Activity — Your answer must be an exact copy of the records below, with no pictures in it.

[Entries taken from a collection]
........

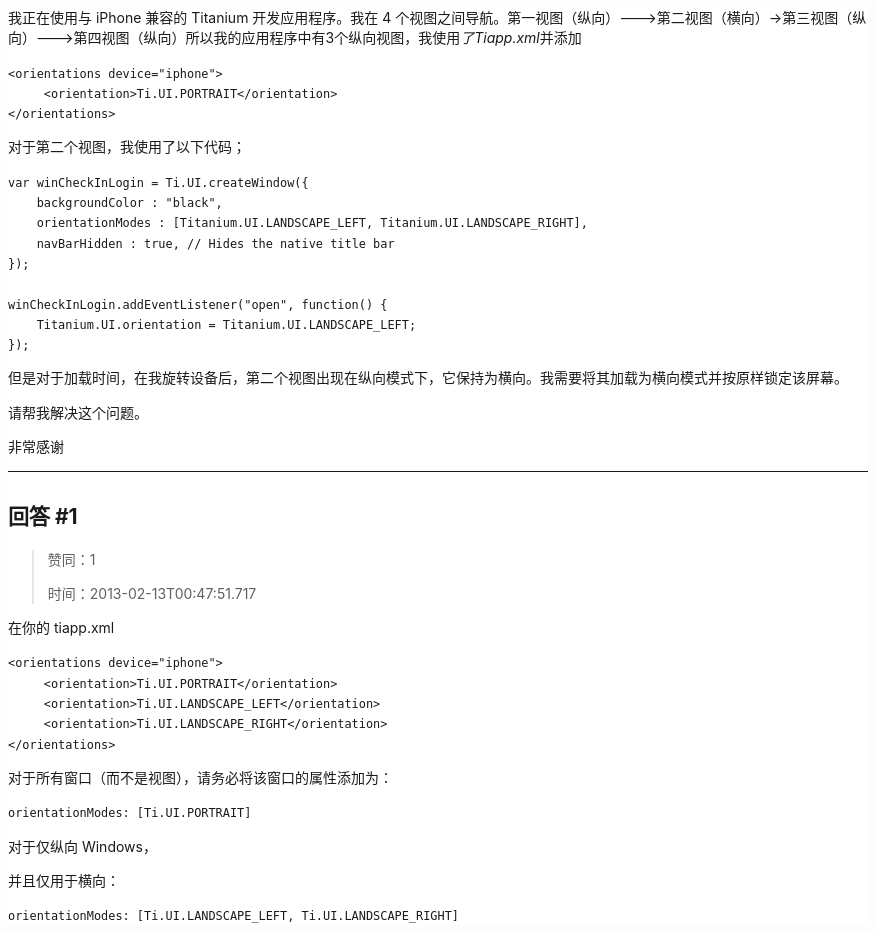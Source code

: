 我正在使用与 iPhone 兼容的 Titanium 开发应用程序。我在 4 个视图之间导航。第一视图（纵向）--->第二视图（横向）->第三视图（纵向）--->第四视图（纵向）所以我的应用程序中有3个纵向视图，我使用*了Tiapp.xml*并添加

```
<orientations device="iphone">
     <orientation>Ti.UI.PORTRAIT</orientation>
</orientations> 
```

对于第二个视图，我使用了以下代码；

```
var winCheckInLogin = Ti.UI.createWindow({
    backgroundColor : "black",
    orientationModes : [Titanium.UI.LANDSCAPE_LEFT, Titanium.UI.LANDSCAPE_RIGHT],
    navBarHidden : true, // Hides the native title bar
});

winCheckInLogin.addEventListener("open", function() {
    Titanium.UI.orientation = Titanium.UI.LANDSCAPE_LEFT;
}); 
```

但是对于加载时间，在我旋转设备后，第二个视图出现在纵向模式下，它保持为横向。我需要将其加载为横向模式并按原样锁定该屏幕。

请帮我解决这个问题。

非常感谢

* * *

## 回答 #1

> 赞同：1
> 
> 时间：2013-02-13T00:47:51.717

在你的 tiapp.xml

```
<orientations device="iphone">
     <orientation>Ti.UI.PORTRAIT</orientation>
     <orientation>Ti.UI.LANDSCAPE_LEFT</orientation>
     <orientation>Ti.UI.LANDSCAPE_RIGHT</orientation>
</orientations> 
```

对于所有窗口（而不是视图），请务必将该窗口的属性添加为：

```
orientationModes: [Ti.UI.PORTRAIT] 
```

对于仅纵向 Windows，

并且仅用于横向：

```
orientationModes: [Ti.UI.LANDSCAPE_LEFT, Ti.UI.LANDSCAPE_RIGHT] 
```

........

Answer to the exercise —
Source code

: 我正在使用与 iPhone 兼容的 Titanium 开发应用程序。我在 4 个视图之间导航。第一视图（纵向）--->第二视图（横向）->第三视图（纵向）--->第四视图（纵向）所以我的应用程序中有3个纵向视图，我使用*了Tiapp.xml*并添加

```
<orientations device="iphone">
     <orientation>Ti.UI.PORTRAIT</orientation>
</orientations> 
```

对于第二个视图，我使用了以下代码；

```
var winCheckInLogin = Ti.UI.createWindow({
    backgroundColor : "black",
    orientationModes : [Titanium.UI.LANDSCAPE_LEFT, Titanium.UI.LANDSCAPE_RIGHT],
    navBarHidden : true, // Hides the native title bar
});

winCheckInLogin.addEventListener("open", function() {
    Titanium.UI.orientation = Titanium.UI.LANDSCAPE_LEFT;
}); 
```

但是对于加载时间，在我旋转设备后，第二个视图出现在纵向模式下，它保持为横向。我需要将其加载为横向模式并按原样锁定该屏幕。

请帮我解决这个问题。

非常感谢

* * *

## 回答 #1

> 赞同：1
> 
> 时间：2013-02-13T00:47:51.717

在你的 tiapp.xml

```
<orientations device="iphone">
     <orientation>Ti.UI.PORTRAIT</orientation>
     <orientation>Ti.UI.LANDSCAPE_LEFT</orientation>
     <orientation>Ti.UI.LANDSCAPE_RIGHT</orientation>
</orientations> 
```

对于所有窗口（而不是视图），请务必将该窗口的属性添加为：

```
orientationModes: [Ti.UI.PORTRAIT] 
```

对于仅纵向 Windows，

并且仅用于横向：

```
orientationModes: [Ti.UI.LANDSCAPE_LEFT, Ti.UI.LANDSCAPE_RIGHT] 
```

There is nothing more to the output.